======== Material to process ========
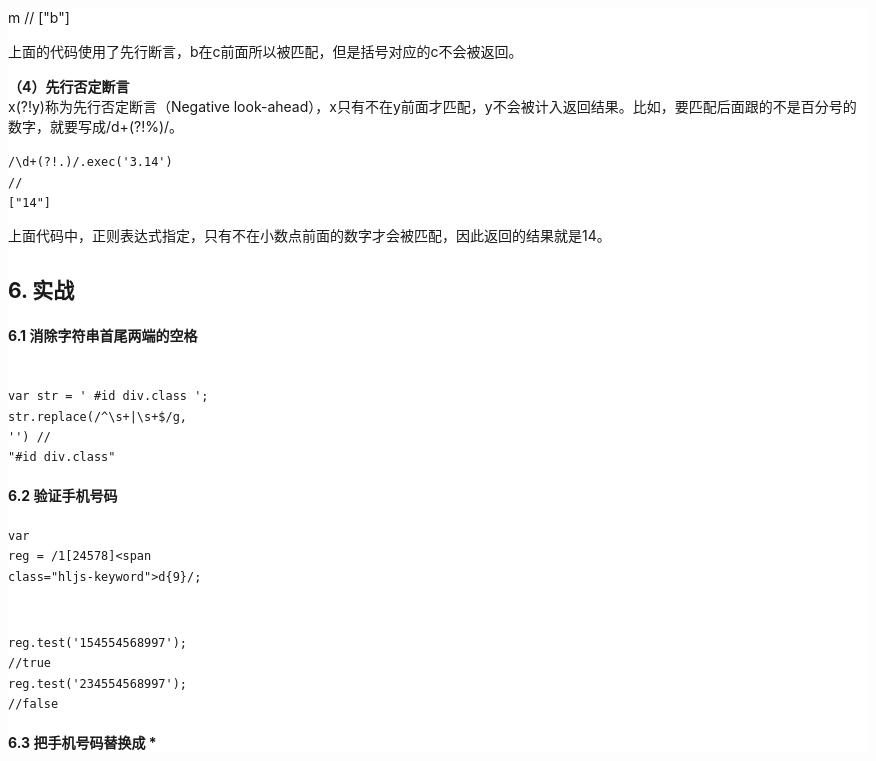 m <span class="hljs-regexp">//</span> [<span class="hljs-string">&quot;b&quot;</span>]
</code></pre><p>&#x4E0A;&#x9762;&#x7684;&#x4EE3;&#x7801;&#x4F7F;&#x7528;&#x4E86;&#x5148;&#x884C;&#x65AD;&#x8A00;&#xFF0C;b&#x5728;c&#x524D;&#x9762;&#x6240;&#x4EE5;&#x88AB;&#x5339;&#x914D;&#xFF0C;&#x4F46;&#x662F;&#x62EC;&#x53F7;&#x5BF9;&#x5E94;&#x7684;c&#x4E0D;&#x4F1A;&#x88AB;&#x8FD4;&#x56DE;&#x3002;</p><p><strong>&#xFF08;4&#xFF09;&#x5148;&#x884C;&#x5426;&#x5B9A;&#x65AD;&#x8A00;</strong><br>x(?!y)&#x79F0;&#x4E3A;&#x5148;&#x884C;&#x5426;&#x5B9A;&#x65AD;&#x8A00;&#xFF08;Negative look-ahead&#xFF09;&#xFF0C;x&#x53EA;&#x6709;&#x4E0D;&#x5728;y&#x524D;&#x9762;&#x624D;&#x5339;&#x914D;&#xFF0C;y&#x4E0D;&#x4F1A;&#x88AB;&#x8BA1;&#x5165;&#x8FD4;&#x56DE;&#x7ED3;&#x679C;&#x3002;&#x6BD4;&#x5982;&#xFF0C;&#x8981;&#x5339;&#x914D;&#x540E;&#x9762;&#x8DDF;&#x7684;&#x4E0D;&#x662F;&#x767E;&#x5206;&#x53F7;&#x7684;&#x6570;&#x5B57;&#xFF0C;&#x5C31;&#x8981;&#x5199;&#x6210;/d+(?!%)/&#x3002;</p><div class="widget-codetool" style="display:none"><div class="widget-codetool--inner"><span class="selectCode code-tool" data-toggle="tooltip" data-placement="top" title="" data-original-title="&#x5168;&#x9009;"></span> <span type="button" class="copyCode code-tool" data-toggle="tooltip" data-placement="top" data-clipboard-text="/\d+(?!\.)/.exec(&apos;3.14&apos;)
// [&quot;14&quot;]" title="" data-original-title="&#x590D;&#x5236;"></span> <span type="button" class="saveToNote code-tool" data-toggle="tooltip" data-placement="top" title="" data-original-title="&#x653E;&#x8FDB;&#x7B14;&#x8BB0;"></span></div></div><pre class="hljs awk"><code><span class="hljs-regexp">/\d+(?!\.)/</span>.exec(<span class="hljs-string">&apos;3.14&apos;</span>)
<span class="hljs-regexp">//</span> [<span class="hljs-string">&quot;14&quot;</span>]</code></pre><p>&#x4E0A;&#x9762;&#x4EE3;&#x7801;&#x4E2D;&#xFF0C;&#x6B63;&#x5219;&#x8868;&#x8FBE;&#x5F0F;&#x6307;&#x5B9A;&#xFF0C;&#x53EA;&#x6709;&#x4E0D;&#x5728;&#x5C0F;&#x6570;&#x70B9;&#x524D;&#x9762;&#x7684;&#x6570;&#x5B57;&#x624D;&#x4F1A;&#x88AB;&#x5339;&#x914D;&#xFF0C;&#x56E0;&#x6B64;&#x8FD4;&#x56DE;&#x7684;&#x7ED3;&#x679C;&#x5C31;&#x662F;14&#x3002;</p><h2 id="articleHeader5">6. &#x5B9E;&#x6218;</h2><h4>6.1 &#x6D88;&#x9664;&#x5B57;&#x7B26;&#x4E32;&#x9996;&#x5C3E;&#x4E24;&#x7AEF;&#x7684;&#x7A7A;&#x683C;</h4><div class="widget-codetool" style="display:none"><div class="widget-codetool--inner"><span class="selectCode code-tool" data-toggle="tooltip" data-placement="top" title="" data-original-title="&#x5168;&#x9009;"></span> <span type="button" class="copyCode code-tool" data-toggle="tooltip" data-placement="top" data-clipboard-text="  var str = &apos;  #id div.class  &apos;;
   str.replace(/^\s+|\s+$/g, &apos;&apos;)
   // &quot;#id div.class&quot;
" title="" data-original-title="&#x590D;&#x5236;"></span> <span type="button" class="saveToNote code-tool" data-toggle="tooltip" data-placement="top" title="" data-original-title="&#x653E;&#x8FDB;&#x7B14;&#x8BB0;"></span></div></div><pre class="hljs awk"><code>  var str = <span class="hljs-string">&apos;  #id div.class  &apos;</span>;
   str.replace(<span class="hljs-regexp">/^\s+|\s+$/g</span>, <span class="hljs-string">&apos;&apos;</span>)
   <span class="hljs-regexp">//</span> <span class="hljs-string">&quot;#id div.class&quot;</span>
</code></pre><h4>6.2 &#x9A8C;&#x8BC1;&#x624B;&#x673A;&#x53F7;&#x7801;</h4><div class="widget-codetool" style="display:none"><div class="widget-codetool--inner"><span class="selectCode code-tool" data-toggle="tooltip" data-placement="top" title="" data-original-title="&#x5168;&#x9009;"></span> <span type="button" class="copyCode code-tool" data-toggle="tooltip" data-placement="top" data-clipboard-text="var reg = /1[24578]\d{9}/;

reg.test(&apos;154554568997&apos;); //true
reg.test(&apos;234554568997&apos;); //false
" title="" data-original-title="&#x590D;&#x5236;"></span> <span type="button" class="saveToNote code-tool" data-toggle="tooltip" data-placement="top" title="" data-original-title="&#x653E;&#x8FDB;&#x7B14;&#x8BB0;"></span></div></div><pre class="hljs stata"><code><span class="hljs-keyword">var</span> <span class="hljs-keyword">reg</span> = /1[24578]\<span class="hljs-keyword">d</span>{9}/;

<span class="hljs-keyword">reg</span>.<span class="hljs-keyword">test</span>(&apos;154554568997&apos;); <span class="hljs-comment">//true</span>
<span class="hljs-keyword">reg</span>.<span class="hljs-keyword">test</span>(&apos;234554568997&apos;); <span class="hljs-comment">//false</span>
</code></pre><h4>6.3 &#x628A;&#x624B;&#x673A;&#x53F7;&#x7801;&#x66FF;&#x6362;&#x6210; *</h4><div class="widget-codetool" style="display:none"><div class="widget-codetool--inner"><span class="selectCode code-tool" data-toggle="tooltip" data-placement="top" title="" data-original-title="&#x5168;&#x9009;"></span> <span type="button" class="copyCode code-tool" data-toggle="tooltip" data-placement="top" data-clipboard-text="var reg = /1[24578]\d{9}/;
========
Activity>
Examine the entries and say how many of their lines hold the word "true". No other words should accompany the number.

Your response>
2